The jeep died just past the main gate into the facility hidden in the New Mexico desert. The four people in it were forced to abandon the body wrapped in a tarp. Time was running out, while the wind rose and tore at everything without mercy. It would take everything they had left to carry the device they'd brought back from Antartica to the entrance into the underground bunkers that were the real heart of Project Blackhole. There was no time or energy to waste on the man who had turned on them at the end. If they didn't get under cover soon, the violent sandstorm battering the whole southwest would flay the skin from their bones.

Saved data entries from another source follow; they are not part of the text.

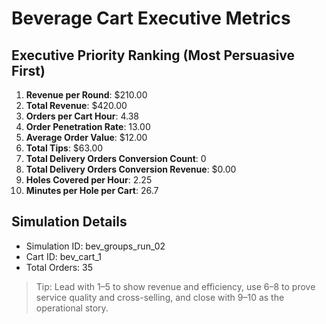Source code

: # Beverage Cart Executive Metrics

## Executive Priority Ranking (Most Persuasive First)
1. **Revenue per Round**: $210.00
2. **Total Revenue**: $420.00
3. **Orders per Cart Hour**: 4.38
4. **Order Penetration Rate**: 13.00
5. **Average Order Value**: $12.00
6. **Total Tips**: $63.00
7. **Total Delivery Orders Conversion Count**: 0
8. **Total Delivery Orders Conversion Revenue**: $0.00
9. **Holes Covered per Hour**: 2.25
10. **Minutes per Hole per Cart**: 26.7

## Simulation Details
- Simulation ID: bev_groups_run_02
- Cart ID: bev_cart_1
- Total Orders: 35

> Tip: Lead with 1–5 to show revenue and efficiency, use 6–8 to prove service quality and cross-selling, and close with 9–10 as the operational story.
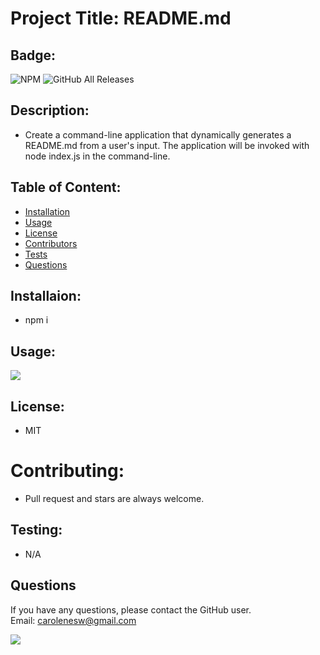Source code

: 
# Project Title: README.md

## Badge: 

<img alt="NPM" src="https://img.shields.io/npm/l/inquirer?logo=github&style=flat-square"> <img alt="GitHub All Releases" src="https://img.shields.io/github/downloads/carolenesw/README.md/total?logo=Github&logoColor=%23ff0000&style=flat-square">

## Description: 
* Create a command-line application that dynamically generates a README.md from a user's input. The application will be invoked with node index.js in the command-line.
## Table of Content: 

* [Installation](#installation)  
* [Usage](#usage)
* [License](#license)
* [Contributors](#contributors)
* [Tests](#tests)
* [Questions](#questions)

## Installaion:
* npm i
## Usage: 
<img src="asset/image/readme2.png">

## License: 
* MIT
# Contributing: 
* Pull request and stars are always welcome. 
## Testing: 
* N/A
## Questions
If you have any questions, please contact the GitHub user.   
Email: carolenesw@gmail.com

<img src="https://avatars2.githubusercontent.com/u/55069434?v=4">  

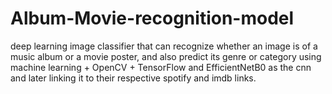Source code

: # Album-Movie-recognition-model
deep learning image classifier that can recognize whether an image is of a music album or a movie poster, and also predict its genre or category using machine learning + OpenCV + TensorFlow and EfficientNetB0 as the cnn and later linking it to their respective spotify and imdb links.

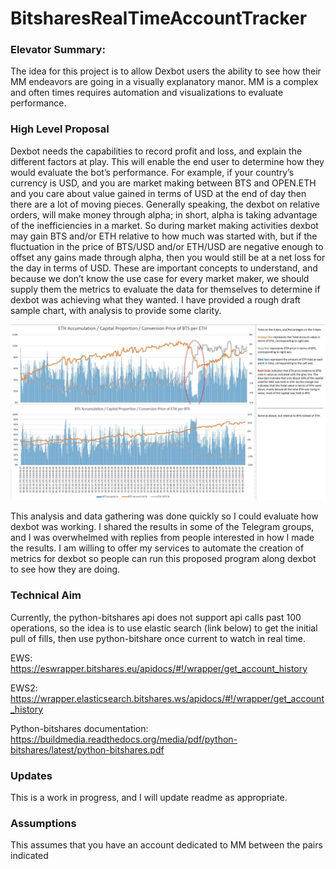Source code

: # BitsharesRealTimeAccountTracker


### Elevator Summary:
The idea for this project is to allow Dexbot users the ability to see how their MM endeavors are going in a visually explanatory manor. MM is a complex  and often times requires automation and visualizations to evaluate performance. 


### High Level Proposal
Dexbot needs the capabilities to record profit and loss, and explain the different factors at play. This will enable the end user to determine how they would evaluate the bot’s performance. For example, if your country’s currency is USD, and you are market making between BTS and OPEN.ETH and you care about value gained in terms of USD at the end of day then there are a lot of moving pieces. Generally speaking, the dexbot on relative orders, will make money through alpha; in short, alpha is taking advantage of the inefficiencies in a market. So during market making activities dexbot may gain BTS and/or ETH relative to how much was started with, but if the fluctuation in the price of BTS/USD and/or ETH/USD are negative enough to offset any gains made through alpha, then you would still be at a net loss for the day in terms of USD. These are important concepts to understand, and because we don’t know the use case for every market maker, we should supply them the metrics to evaluate the data for themselves to determine if dexbot was achieving what they wanted. I have provided a rough draft sample chart, with analysis to provide some clarity. 

![example charting](https://github.com/JRizzly/BitsharesRealTimeAccountTracker/blob/master/pics/Example%20Performance%20Analysis.jpg)

This analysis and data gathering was done quickly so I could evaluate how dexbot was working. I shared the results in some of the Telegram groups, and I was overwhelmed with replies from people interested in how I made the results. I am willing to offer my services to automate the creation of metrics for dexbot so people can run this proposed program along dexbot to see how they are doing. 

### Technical Aim
Currently, the python-bitshares api does not support api calls past 100 operations, so the idea is to use elastic search (link below) to get the initial pull of fills, then use python-bitshare once current to watch in real time. 

EWS: https://eswrapper.bitshares.eu/apidocs/#!/wrapper/get_account_history 

EWS2: https://wrapper.elasticsearch.bitshares.ws/apidocs/#!/wrapper/get_account_history

Python-bitshares documentation: https://buildmedia.readthedocs.org/media/pdf/python-bitshares/latest/python-bitshares.pdf


### Updates
This is a work in progress, and I will update readme as appropriate. 


### Assumptions
This assumes that you have an account dedicated to MM between the pairs indicated 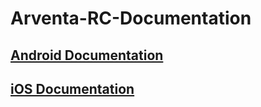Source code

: # Arventa-RC-Documentation

## [Android Documentation](Android/index.md)

## [iOS Documentation](iOS/iOS-docs.md)

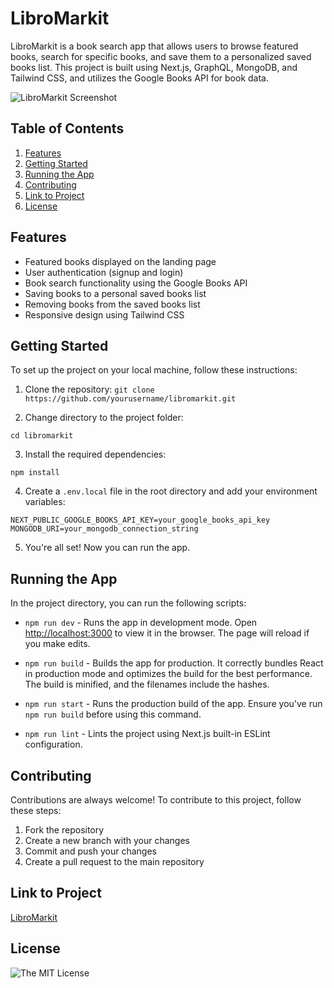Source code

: # LibroMarkit 

LibroMarkit is a book search app that allows users to browse featured books, search for specific books, and save them to a personalized saved books list. This project is built using Next.js, GraphQL, MongoDB, and Tailwind CSS, and utilizes the Google Books API for book data.

![LibroMarkit Screenshot](./screenshot.png)

## Table of Contents

1. [Features](#features)
2. [Getting Started](#getting-started)
3. [Running the App](#running-the-app)
4. [Contributing](#contributing)
5. [Link to Project](#link-to-project)
6. [License](#license)

## Features

- Featured books displayed on the landing page
- User authentication (signup and login)
- Book search functionality using the Google Books API
- Saving books to a personal saved books list
- Removing books from the saved books list
- Responsive design using Tailwind CSS

## Getting Started

To set up the project on your local machine, follow these instructions:

1. Clone the repository:
`git clone https://github.com/yourusername/libromarkit.git`

2. Change directory to the project folder:

`cd libromarkit`

3. Install the required dependencies:

`npm install`

4. Create a `.env.local` file in the root directory and add your environment variables:

`NEXT_PUBLIC_GOOGLE_BOOKS_API_KEY=your_google_books_api_key`
`MONGODB_URI=your_mongodb_connection_string`


5. You're all set! Now you can run the app.

## Running the App

In the project directory, you can run the following scripts:

- `npm run dev` - Runs the app in development mode. Open [http://localhost:3000](http://localhost:3000) to view it in the browser. The page will reload if you make edits.

- `npm run build` - Builds the app for production. It correctly bundles React in production mode and optimizes the build for the best performance. The build is minified, and the filenames include the hashes.

- `npm run start` - Runs the production build of the app. Ensure you've run `npm run build` before using this command.

- `npm run lint` - Lints the project using Next.js built-in ESLint configuration.

## Contributing

Contributions are always welcome! To contribute to this project, follow these steps:

1. Fork the repository
2. Create a new branch with your changes
3. Commit and push your changes
4. Create a pull request to the main repository

## Link to Project
[LibroMarkit](https://libro-mark-it.vercel.app/)


## License

![The MIT License](https://img.shields.io/badge/license-MIT-green)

Vast veils of black smoke streamed from the Wolf Mountains in Montana down the Rockies to Colorado as drought-dry forests burned before the screaming wind. Baseball sized hail hammered one city, towering tornados swept over the Los Angeles basin, and rising water lapped at the Statue of Liberty's waist. New Orleans drowned as the Gulf took back the Delta and the Mississippi flood plain became an inland sea from Minneapolis south. A news report from San Francisco showed the Golden Gate still survived, but it could only be a matter of time. A steady and unending cloud-burst filled the rivers and great cracks were snaking up the face of the Shasta Lake Dam. Built by the same man who designed the Hoover Dam, when it went, the flood would sweep away everything along the Sacramento River to the Bay.

They were faceless figures in sepia-toned light, wearing ripped and dirty black fatigues, mirrored sunglasses protecting their eyes, heads and faces wrapped in scarves and torn up shirts to save them. Red dust coated them but didn't touch the gleaming, copper-gold sphere they pulled out of the back of the jeep. It seemed to hover over the ornate pallet beneath it, completely untouched by the wind or gravity. Opalescent streaks chased themselves around its constant curve, following some vertiginous pattern.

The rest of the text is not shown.